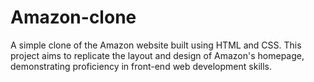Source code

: # Amazon-clone
A simple clone of the Amazon website built using HTML and CSS. This project aims to replicate the layout and design of Amazon's homepage, demonstrating proficiency in front-end web development skills.
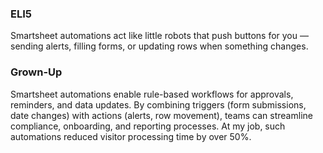 ### ELI5
Smartsheet automations act like little robots that push buttons for you — sending alerts, filling forms, or updating rows when something changes.

### Grown-Up
Smartsheet automations enable rule-based workflows for approvals, reminders, and data updates. By combining triggers (form submissions, date changes) with actions (alerts, row movement), teams can streamline compliance, onboarding, and reporting processes. At my job, such automations reduced visitor processing time by over 50%.
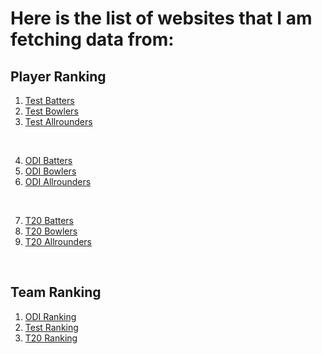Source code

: # Here is the list of websites that I am fetching data from:

## Player Ranking

1. [Test Batters](https://feed.cricket-rankings.com/feed/test/batting/)
2. [Test Bowlers](https://feed.cricket-rankings.com/feed/test/bowling/)
3. [Test Allrounders](https://feed.cricket-rankings.com/feed/test/all-rounder/)

<br>

4. [ODI Batters](https://feed.cricket-rankings.com/feed/odi/batting/)
5. [ODI Bowlers](https://feed.cricket-rankings.com/feed/odi/bowling/)
6. [ODI Allrounders](https://feed.cricket-rankings.com/feed/odi/all-rounder/)

<br>

7. [T20 Batters](https://feed.cricket-rankings.com/feed/t20/batting/)
8. [T20 Bowlers](https://feed.cricket-rankings.com/feed/t20/bowling/)
9. [T20 Allrounders](https://feed.cricket-rankings.com/feed/t20/all-rounder/)

<br>

## Team Ranking

1. [ODI Ranking](https://en.wikipedia.org/w/api.php?action=parse&format=json&origin=*&page=ICC_Men%27s_ODI_Team_Rankings)
2. [Test Ranking](https://en.wikipedia.org/w/api.php?action=parse&format=json&origin=*&page=ICC_Men%27s_Test_Team_Rankings)
3. [T20 Ranking](https://en.wikipedia.org/w/api.php?action=parse&format=json&origin=*&page=ICC_Men%27s_T20I_Team_Rankings)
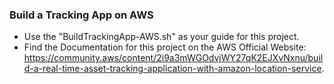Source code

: ### Build a Tracking App on AWS
* Use the "BuildTrackingApp-AWS.sh" as your guide for this project.
* Find the Documentation for this project on the AWS Official Website: https://community.aws/content/2i9a3mWGOdvjWY27qK2EJXvNxnu/build-a-real-time-asset-tracking-application-with-amazon-location-service. 
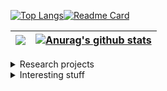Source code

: [![Top Langs](https://github-readme-stats.vercel.app/api/top-langs/?username=frandreoli&layout=compact&title=Languages)](https://github.com/anuraghazra/github-readme-stats)[![Readme Card](https://github-readme-stats.vercel.app/api/pin/?username=frandreoli&repo=atoms_optical_response&hide_border=true)](https://github.com/anuraghazra/github-readme-stats)  




| <a href="https://github.com/anuraghazra/github-readme-stats"><img align="center" src="https://github-readme-stats.vercel.app/api/top-langs/?username=anuraghazra&layout=compact&theme=buefy&hide_border=true" /></a> |  <a href="https://github.com/anuraghazra/github-readme-stats"><img align="center" src="https://github-readme-stats.vercel.app/api/pin/?username=frandreoli&repo=atoms_optical_response&hide_border=true" alt="Anurag's github stats" /></a> |
| ------------- | ------------- |

  <div>

   <details>
      <summary>Research projects</summary>
      <ul>
        <li><a href="https://github.com/username/project1">Project 1</a></li>
        <li><a href="https://github.com/username/project2">Project 2</a></li>
        <li><a href="https://github.com/username/project3">Project 3</a></li>
      </ul>
    </details>

   <details>
      <summary>Interesting stuff</summary>
      <ul>
        <li><a href="https://github.com/username/random1">Random Project 1</a></li>
        <li><a href="https://github.com/username/random2">Random Project 2</a></li>
        <li><a href="https://github.com/username/random3">Random Project 3</a></li>
      </ul>
    </details>

 

  </div>
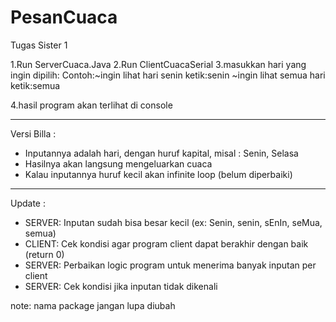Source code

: PesanCuaca
==========

Tugas Sister 1
 
1.Run ServerCuaca.Java
2.Run ClientCuacaSerial
3.masukkan hari yang ingin dipilih:
  Contoh:~ingin lihat hari senin ketik:senin
         ~ingin lihat semua hari ketik:semua
         
4.hasil program akan terlihat di console

------------------------------------------------------
Versi Billa :
- Inputannya adalah hari, dengan huruf kapital, misal : Senin, Selasa
- Hasilnya akan langsung mengeluarkan cuaca
- Kalau inputannya huruf kecil akan infinite loop (belum diperbaiki)

-------------------------------------------------------
Update :
- SERVER: Inputan sudah bisa besar kecil (ex: Senin, senin, sEnIn, seMua, semua)
- CLIENT: Cek kondisi agar program client dapat berakhir dengan baik (return 0)
- SERVER: Perbaikan logic program untuk menerima banyak inputan per client
- SERVER: Cek kondisi jika inputan tidak dikenali

note: nama package jangan lupa diubah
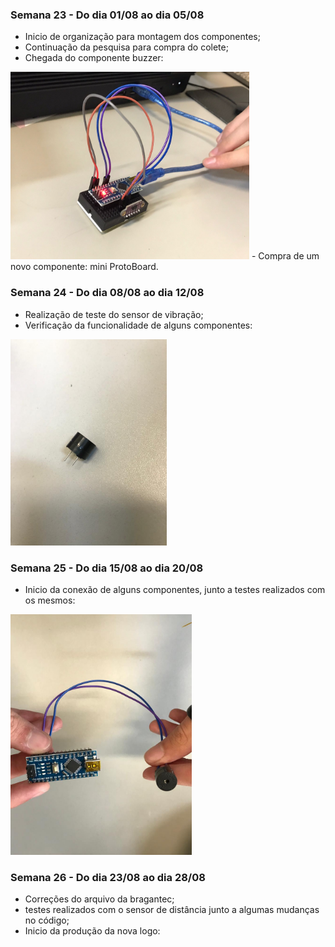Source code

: ### Semana 23 - Do dia 01/08 ao dia 05/08
- Inicio de organização para montagem dos componentes;
- Continuação da pesquisa para compra do colete;
- Chegada do componente buzzer:
 <img src="./imagens/teste1.jpeg" alt="teste1" width="382" height="300">
- Compra de um novo componente: mini ProtoBoard.

### Semana 24 - Do dia 08/08 ao dia 12/08
- Realização de teste do sensor de vibração;
- Verificação da funcionalidade de alguns componentes:
 <img src="./imagens/buzzer.jpeg" alt="buzzer" width="250" height="330">

### Semana 25 - Do dia 15/08 ao dia 20/08
- Inicio da conexão de alguns componentes, junto a testes realizados com os mesmos:
<img src="./imagens/ardbuz.jpeg" alt="ardbuz" width="290" height="385">


### Semana 26 - Do dia 23/08 ao dia 28/08
- Correções do arquivo da bragantec;
- testes realizados com o sensor de distância junto a algumas mudanças no código;
-  Inicio da produção da nova logo:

### Exercise goal
Set down again, exactly, every line above from the one with "### Grown-Up" down to the one with "## Team Ranking", both ends included. No pictures, and nothing else.

### Response
### Grown-Up
Smartsheet automations enable rule-based workflows for approvals, reminders, and data updates. By combining triggers (form submissions, date changes) with actions (alerts, row movement), teams can streamline compliance, onboarding, and reporting processes. At my job, such automations reduced visitor processing time by over 50%.
Source code

: # Here is the list of websites that I am fetching data from:

## Player Ranking

1. [Test Batters](https://feed.cricket-rankings.com/feed/test/batting/)
2. [Test Bowlers](https://feed.cricket-rankings.com/feed/test/bowling/)
3. [Test Allrounders](https://feed.cricket-rankings.com/feed/test/all-rounder/)

<br>

4. [ODI Batters](https://feed.cricket-rankings.com/feed/odi/batting/)
5. [ODI Bowlers](https://feed.cricket-rankings.com/feed/odi/bowling/)
6. [ODI Allrounders](https://feed.cricket-rankings.com/feed/odi/all-rounder/)

<br>

7. [T20 Batters](https://feed.cricket-rankings.com/feed/t20/batting/)
8. [T20 Bowlers](https://feed.cricket-rankings.com/feed/t20/bowling/)
9. [T20 Allrounders](https://feed.cricket-rankings.com/feed/t20/all-rounder/)

<br>

## Team Ranking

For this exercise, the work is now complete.